The Commissioner’s objection to this aspect of Judge Cohn’s report is grounded
entirely in the perceived lack of objective medical evidence supporting a pacingrelated production limitation. (See Doc. 22 at 17-18). The problem is that the
medical record does include objective medical documentation of this symptom.
Treatment notes from Dr. Satyajit Mukherjee (“Dr. Mukherjee”), McCammon’s
treating psychiatrist, document pacing behavior as far back as 2012. (See Tr. at
303). Most pertinently, in a treating-source opinion dated October 27, 2015, Dr.
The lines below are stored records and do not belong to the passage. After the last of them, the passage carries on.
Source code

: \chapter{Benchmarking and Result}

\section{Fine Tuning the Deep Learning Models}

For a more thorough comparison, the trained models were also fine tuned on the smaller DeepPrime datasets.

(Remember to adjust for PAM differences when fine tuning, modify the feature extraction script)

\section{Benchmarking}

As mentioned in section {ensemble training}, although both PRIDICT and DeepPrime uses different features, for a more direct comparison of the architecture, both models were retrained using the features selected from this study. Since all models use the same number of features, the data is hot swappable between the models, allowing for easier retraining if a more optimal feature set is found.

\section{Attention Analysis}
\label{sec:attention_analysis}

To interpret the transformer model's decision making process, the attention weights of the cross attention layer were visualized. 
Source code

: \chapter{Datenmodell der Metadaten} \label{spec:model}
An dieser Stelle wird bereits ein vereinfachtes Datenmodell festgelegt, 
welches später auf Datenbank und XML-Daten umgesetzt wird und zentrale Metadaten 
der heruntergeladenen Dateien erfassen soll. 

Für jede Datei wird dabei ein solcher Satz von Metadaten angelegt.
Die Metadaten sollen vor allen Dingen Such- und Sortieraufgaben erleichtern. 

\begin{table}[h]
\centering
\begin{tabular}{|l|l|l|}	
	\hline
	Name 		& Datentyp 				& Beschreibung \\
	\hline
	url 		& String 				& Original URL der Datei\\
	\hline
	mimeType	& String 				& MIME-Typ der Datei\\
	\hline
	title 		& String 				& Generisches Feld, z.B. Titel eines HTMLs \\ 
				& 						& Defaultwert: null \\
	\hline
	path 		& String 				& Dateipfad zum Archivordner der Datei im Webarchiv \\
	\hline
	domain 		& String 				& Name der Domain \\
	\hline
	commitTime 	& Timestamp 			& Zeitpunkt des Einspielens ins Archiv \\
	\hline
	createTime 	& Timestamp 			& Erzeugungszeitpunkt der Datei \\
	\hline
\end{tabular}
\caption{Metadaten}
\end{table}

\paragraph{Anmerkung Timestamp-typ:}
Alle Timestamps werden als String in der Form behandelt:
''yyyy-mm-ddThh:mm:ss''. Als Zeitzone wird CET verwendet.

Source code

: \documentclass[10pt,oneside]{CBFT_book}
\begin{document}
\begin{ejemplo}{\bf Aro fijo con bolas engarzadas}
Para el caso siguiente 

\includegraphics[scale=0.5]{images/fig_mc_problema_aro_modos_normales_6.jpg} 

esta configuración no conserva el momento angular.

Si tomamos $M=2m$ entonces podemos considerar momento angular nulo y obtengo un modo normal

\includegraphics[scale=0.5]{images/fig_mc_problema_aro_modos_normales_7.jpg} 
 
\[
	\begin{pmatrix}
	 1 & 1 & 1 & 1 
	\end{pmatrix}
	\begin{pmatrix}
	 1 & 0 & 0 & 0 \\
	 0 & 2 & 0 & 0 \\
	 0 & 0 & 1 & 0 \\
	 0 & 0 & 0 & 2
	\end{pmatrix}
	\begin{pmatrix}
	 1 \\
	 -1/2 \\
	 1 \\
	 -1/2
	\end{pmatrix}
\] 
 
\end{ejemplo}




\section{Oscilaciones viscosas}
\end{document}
Mukherjee expressly identifies “psychomotor agitation”—which includes pacing—
as a symptom of McCammon’s anxiety disorder. (Id. at 609). The ALJ did not
explore McCammon’s medically-documented pacing behavior or explain her
implicit rejection of a pacing-related production limitation, notwithstanding the
medical and non-medical evidence suggesting that such a limitation exists. (See Tr.
at 346-52). The Third Circuit has long recognized that the need for explanation by
the ALJ is “particularly acute . . . when s/he has rejected relevant evidence or when
there is conflicting probative evidence in the record.” Cotter v. Harris, 642 F.2d
700, 706 (3d Cir. 1981). Because an “ALJ cannot reject evidence for no reason or
for the wrong reason, . . . an explanation from the ALJ of the reason why probative
evidence has been rejected is required so that a reviewing court can determine
whether the reasons for rejection were improper.” Id. at 706-07 (citation omitted).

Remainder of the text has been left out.